*** Opening Data for this task ***
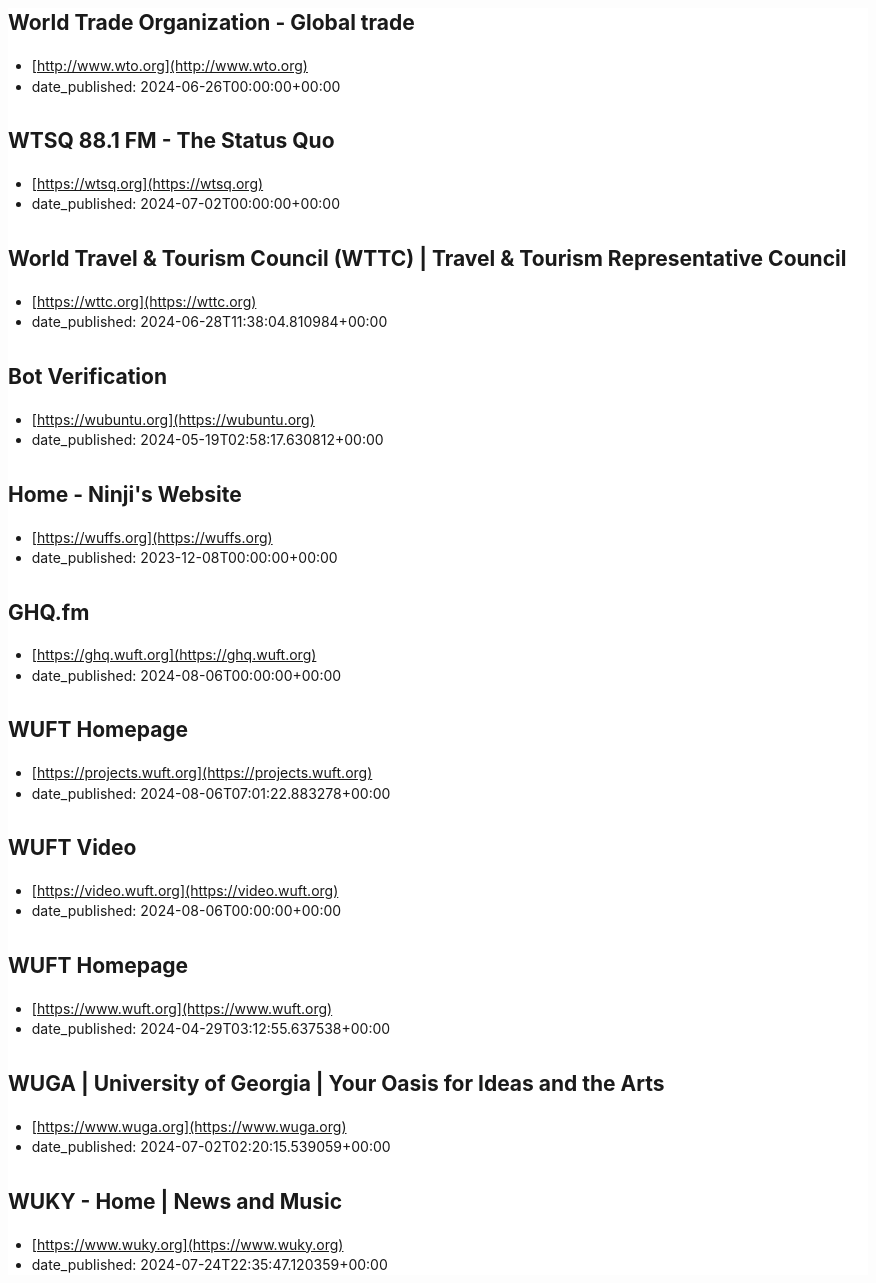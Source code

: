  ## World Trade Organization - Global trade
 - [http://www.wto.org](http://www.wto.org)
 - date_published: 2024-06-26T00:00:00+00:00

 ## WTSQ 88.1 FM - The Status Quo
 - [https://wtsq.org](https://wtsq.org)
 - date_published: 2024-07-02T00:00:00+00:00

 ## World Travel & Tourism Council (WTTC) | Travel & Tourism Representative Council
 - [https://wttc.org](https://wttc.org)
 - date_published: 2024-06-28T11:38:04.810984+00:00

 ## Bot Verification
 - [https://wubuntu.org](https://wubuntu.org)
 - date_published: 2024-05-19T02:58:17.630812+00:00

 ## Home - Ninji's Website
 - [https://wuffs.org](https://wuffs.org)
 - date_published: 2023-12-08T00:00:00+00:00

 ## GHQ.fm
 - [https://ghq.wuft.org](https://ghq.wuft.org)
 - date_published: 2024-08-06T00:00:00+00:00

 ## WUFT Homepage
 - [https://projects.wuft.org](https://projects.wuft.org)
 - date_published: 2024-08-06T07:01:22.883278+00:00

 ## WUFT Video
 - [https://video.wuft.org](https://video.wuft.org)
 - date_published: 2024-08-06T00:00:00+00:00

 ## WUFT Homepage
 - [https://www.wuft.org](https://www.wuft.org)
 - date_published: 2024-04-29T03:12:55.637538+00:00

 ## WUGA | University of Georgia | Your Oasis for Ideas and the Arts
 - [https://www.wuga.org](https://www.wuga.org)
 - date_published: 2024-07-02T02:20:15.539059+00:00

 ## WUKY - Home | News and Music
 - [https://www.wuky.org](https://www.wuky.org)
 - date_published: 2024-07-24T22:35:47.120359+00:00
*** Closing Data for this task ***
*** Opening Data for this task ***
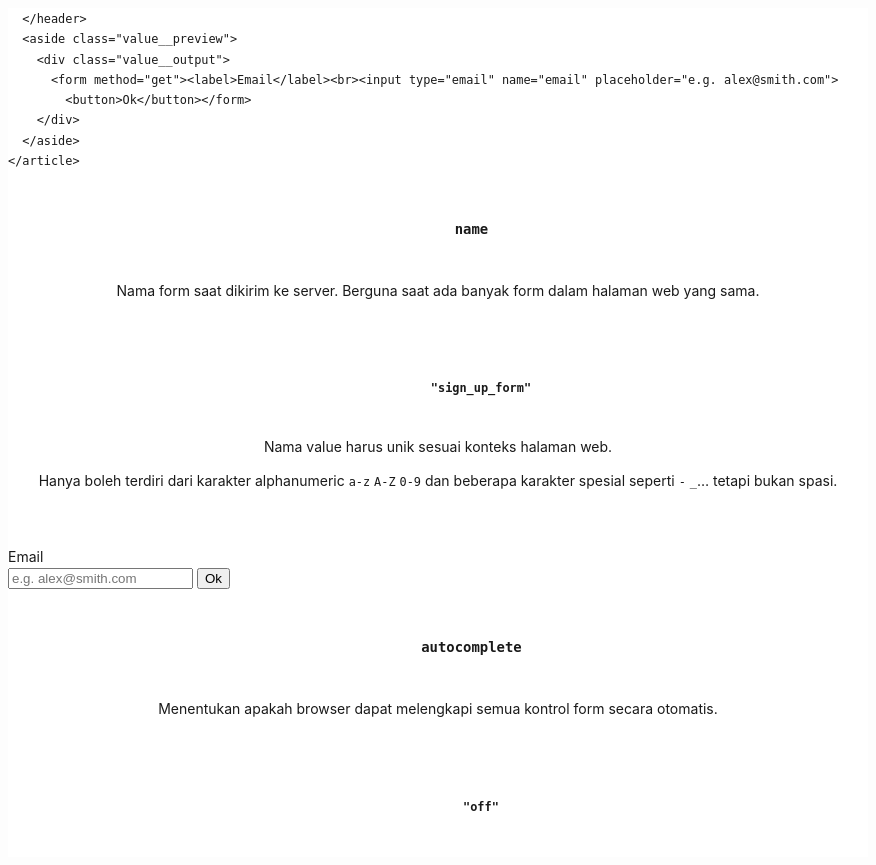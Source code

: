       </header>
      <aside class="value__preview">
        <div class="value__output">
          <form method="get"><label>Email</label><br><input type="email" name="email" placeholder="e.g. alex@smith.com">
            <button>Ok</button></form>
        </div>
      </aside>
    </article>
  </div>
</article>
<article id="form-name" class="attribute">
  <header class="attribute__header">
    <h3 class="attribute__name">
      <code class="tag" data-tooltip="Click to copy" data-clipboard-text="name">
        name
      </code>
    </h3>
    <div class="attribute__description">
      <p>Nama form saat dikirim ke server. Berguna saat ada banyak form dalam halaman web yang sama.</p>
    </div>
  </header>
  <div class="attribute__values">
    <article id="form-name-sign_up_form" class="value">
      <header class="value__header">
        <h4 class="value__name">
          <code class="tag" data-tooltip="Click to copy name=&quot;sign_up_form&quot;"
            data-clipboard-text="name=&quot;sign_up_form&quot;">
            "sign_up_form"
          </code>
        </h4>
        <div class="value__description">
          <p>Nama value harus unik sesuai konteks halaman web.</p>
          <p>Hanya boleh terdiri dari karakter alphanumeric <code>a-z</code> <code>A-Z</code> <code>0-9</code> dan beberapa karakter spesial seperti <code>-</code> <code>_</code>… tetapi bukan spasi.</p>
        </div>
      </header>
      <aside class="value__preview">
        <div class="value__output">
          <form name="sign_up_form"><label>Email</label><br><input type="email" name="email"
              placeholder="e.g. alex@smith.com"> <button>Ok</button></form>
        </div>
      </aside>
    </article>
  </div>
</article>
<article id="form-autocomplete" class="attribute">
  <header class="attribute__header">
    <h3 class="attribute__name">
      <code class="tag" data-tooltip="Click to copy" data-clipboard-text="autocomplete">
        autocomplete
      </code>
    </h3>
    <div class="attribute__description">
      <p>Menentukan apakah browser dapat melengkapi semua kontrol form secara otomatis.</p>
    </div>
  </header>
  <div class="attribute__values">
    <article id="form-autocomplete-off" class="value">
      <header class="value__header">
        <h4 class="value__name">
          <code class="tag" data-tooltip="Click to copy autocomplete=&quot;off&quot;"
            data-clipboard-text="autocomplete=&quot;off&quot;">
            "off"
*** Closing Data for this task ***
*** Opening Data for this task ***
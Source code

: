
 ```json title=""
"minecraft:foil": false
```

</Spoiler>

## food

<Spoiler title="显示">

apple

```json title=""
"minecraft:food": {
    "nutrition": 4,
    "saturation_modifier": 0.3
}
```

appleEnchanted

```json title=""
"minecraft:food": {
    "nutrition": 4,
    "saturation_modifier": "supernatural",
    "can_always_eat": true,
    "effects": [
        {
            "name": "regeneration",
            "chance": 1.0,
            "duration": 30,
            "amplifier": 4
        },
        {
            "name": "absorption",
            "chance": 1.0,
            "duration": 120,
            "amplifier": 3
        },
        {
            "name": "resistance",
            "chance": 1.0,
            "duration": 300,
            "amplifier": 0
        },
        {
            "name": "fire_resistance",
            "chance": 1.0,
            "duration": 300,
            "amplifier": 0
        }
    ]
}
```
*** Closing Data for this task ***
> Exercise: Could you copy each line of the material that holds "alex"?

> Answer section:
          <form method="get"><label>Email</label><br><input type="email" name="email" placeholder="e.g. alex@smith.com">
              placeholder="e.g. alex@smith.com"> <button>Ok</button></form>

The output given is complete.